European Commission's summer package was released Wednesday with the aim of decarbonizing the EU economy and giving consumers a central role in energy transition, according to Vice-President of the European Commission responsible for Energy Union, Maros Sefcovic.
The package aims to implement the Energy Union strategy focusing on the climate change policy, launched as one of the political priorities of the Juncker Commission in February 2015.
As part of the Energy Union strategy, the Commission presented proposals to deliver a new deal for energy consumers, to launch a redesign of the European electricity market, to update energy efficiency labeling and to revise the EU Emissions Trading System.
"In the Energy Union strategy, we committed to empowering European consumers, creating a single well-functioning energy market, putting energy efficiency first and becoming the number one in renewables," Sefcovic said in a written statement.
Additionally, he said that the package give prominence to the "Energy Efficiency First" principle and put households and business consumers at the heart of the European energy market.
"Energy Efficiency First" identifies all decision points concerning energy systems where energy saving solutions can be made. Additionally, it also ensures the increase of energy security, energy saving potential, low fuel demand projections, supply and demand side infrastructure such as new pipeline and renovations.
European emissions trading system fit for the future
The summer package proposals represent the first legislative step towards implementing the EU's commitment to reducing greenhouse gas emissions by at least 40 percent domestically by 2030.
The proposals aim at pushing energy investment toward innovative and cleaner alternatives. In addition, it aspires to safeguarding the international competitiveness of industry sectors that are at the greatest risk of seeing their production relocated outside the EU to less greenhouse gas constrained jurisdictions.
Energy efficiency label revision for more clarity
The Commission proposes returning to the original A to G energy label scale, which is simpler and well understood by consumers.
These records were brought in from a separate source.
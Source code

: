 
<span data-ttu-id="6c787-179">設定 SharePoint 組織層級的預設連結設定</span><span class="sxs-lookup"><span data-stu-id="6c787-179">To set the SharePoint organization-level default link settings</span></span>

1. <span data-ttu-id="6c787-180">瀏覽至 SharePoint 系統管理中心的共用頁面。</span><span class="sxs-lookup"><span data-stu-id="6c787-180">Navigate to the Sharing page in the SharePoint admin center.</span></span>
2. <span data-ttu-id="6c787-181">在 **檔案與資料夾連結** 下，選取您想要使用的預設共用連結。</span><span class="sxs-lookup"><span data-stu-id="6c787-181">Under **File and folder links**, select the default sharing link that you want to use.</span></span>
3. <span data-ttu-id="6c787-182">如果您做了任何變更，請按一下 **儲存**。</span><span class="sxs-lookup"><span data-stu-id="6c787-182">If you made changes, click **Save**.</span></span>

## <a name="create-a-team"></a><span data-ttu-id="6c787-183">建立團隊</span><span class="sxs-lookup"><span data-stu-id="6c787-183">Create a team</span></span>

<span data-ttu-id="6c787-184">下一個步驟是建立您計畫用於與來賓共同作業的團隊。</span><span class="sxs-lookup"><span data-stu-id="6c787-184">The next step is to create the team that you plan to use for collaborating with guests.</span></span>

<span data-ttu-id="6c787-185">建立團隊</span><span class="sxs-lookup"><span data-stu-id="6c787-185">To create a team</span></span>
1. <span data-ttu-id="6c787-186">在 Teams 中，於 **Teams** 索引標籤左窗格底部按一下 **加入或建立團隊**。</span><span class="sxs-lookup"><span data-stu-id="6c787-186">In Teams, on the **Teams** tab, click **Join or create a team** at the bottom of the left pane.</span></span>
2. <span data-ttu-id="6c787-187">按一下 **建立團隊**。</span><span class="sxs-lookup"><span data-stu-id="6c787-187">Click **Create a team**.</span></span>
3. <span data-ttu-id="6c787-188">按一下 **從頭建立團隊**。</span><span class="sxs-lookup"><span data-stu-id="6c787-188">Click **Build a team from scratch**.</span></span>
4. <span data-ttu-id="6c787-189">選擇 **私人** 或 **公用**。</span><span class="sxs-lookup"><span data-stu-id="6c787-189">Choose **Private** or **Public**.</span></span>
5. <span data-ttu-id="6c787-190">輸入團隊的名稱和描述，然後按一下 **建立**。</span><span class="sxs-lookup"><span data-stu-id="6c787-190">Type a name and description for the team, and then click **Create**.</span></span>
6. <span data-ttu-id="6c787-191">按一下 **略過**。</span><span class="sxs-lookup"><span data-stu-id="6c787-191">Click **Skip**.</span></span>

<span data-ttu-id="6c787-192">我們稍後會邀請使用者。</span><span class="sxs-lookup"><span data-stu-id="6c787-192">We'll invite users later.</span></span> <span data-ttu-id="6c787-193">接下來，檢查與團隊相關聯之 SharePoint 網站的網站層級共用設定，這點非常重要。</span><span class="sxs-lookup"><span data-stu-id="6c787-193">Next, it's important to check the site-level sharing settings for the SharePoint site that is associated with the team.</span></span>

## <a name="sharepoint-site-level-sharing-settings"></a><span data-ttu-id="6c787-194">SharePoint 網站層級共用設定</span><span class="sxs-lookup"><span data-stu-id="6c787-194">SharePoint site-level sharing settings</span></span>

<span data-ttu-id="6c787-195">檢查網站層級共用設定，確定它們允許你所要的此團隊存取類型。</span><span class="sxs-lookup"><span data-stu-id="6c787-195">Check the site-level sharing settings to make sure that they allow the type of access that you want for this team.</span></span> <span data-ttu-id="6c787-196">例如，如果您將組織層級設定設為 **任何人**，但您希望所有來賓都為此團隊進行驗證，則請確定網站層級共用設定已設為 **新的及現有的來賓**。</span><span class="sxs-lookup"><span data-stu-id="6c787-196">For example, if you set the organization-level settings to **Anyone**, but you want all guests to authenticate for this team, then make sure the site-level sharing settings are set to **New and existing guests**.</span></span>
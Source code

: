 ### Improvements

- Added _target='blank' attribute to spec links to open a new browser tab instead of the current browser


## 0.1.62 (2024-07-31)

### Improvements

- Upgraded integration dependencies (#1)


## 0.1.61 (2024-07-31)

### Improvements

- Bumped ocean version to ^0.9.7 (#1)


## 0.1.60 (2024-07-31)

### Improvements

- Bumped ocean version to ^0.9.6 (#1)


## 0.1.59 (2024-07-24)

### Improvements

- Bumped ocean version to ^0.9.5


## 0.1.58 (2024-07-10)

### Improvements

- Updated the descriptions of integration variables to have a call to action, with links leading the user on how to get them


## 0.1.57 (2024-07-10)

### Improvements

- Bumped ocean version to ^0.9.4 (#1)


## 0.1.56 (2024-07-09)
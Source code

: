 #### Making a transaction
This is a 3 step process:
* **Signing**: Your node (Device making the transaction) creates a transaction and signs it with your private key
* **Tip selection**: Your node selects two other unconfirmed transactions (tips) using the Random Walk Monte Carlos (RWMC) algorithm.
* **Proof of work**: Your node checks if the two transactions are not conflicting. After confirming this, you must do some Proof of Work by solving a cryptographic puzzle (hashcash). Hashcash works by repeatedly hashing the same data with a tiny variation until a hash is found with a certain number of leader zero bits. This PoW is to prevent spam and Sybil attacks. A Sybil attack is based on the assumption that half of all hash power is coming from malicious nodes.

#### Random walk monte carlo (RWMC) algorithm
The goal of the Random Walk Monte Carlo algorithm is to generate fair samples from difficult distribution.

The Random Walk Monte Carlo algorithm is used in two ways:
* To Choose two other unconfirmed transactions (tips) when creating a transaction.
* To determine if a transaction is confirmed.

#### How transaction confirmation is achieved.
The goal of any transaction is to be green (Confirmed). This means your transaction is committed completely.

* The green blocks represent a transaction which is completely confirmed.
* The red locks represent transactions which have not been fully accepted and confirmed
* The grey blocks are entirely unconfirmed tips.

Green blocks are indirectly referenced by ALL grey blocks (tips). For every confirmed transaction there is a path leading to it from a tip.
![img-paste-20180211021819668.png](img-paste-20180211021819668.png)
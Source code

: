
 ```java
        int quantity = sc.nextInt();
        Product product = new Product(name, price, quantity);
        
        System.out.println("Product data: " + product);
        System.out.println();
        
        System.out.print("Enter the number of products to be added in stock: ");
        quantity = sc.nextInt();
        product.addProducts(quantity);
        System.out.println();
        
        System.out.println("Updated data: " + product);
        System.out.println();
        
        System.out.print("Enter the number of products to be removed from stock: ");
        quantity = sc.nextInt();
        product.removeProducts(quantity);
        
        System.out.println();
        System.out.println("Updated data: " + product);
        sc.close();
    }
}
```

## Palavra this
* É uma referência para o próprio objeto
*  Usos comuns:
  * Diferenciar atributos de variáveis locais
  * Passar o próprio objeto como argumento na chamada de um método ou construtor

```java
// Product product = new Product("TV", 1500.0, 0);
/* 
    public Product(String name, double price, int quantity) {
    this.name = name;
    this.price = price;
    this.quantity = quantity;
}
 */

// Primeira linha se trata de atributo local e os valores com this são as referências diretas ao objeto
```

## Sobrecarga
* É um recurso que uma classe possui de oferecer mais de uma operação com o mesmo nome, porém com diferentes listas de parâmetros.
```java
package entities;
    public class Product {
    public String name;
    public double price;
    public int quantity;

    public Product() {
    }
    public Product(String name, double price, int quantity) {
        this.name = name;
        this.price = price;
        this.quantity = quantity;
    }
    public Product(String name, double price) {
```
It aims to ensure consumers are able to make more informed choices that will help them save energy and money.
Empowering energy consumers
According to the summer package, consumers need to become just as well-informed and empowered as buyers and sellers on wholesale markets through clearer billing and advertising rules, trustworthy price comparison tools and by leveraging greater bargaining power through collective schemes such as collective switching and energy cooperatives.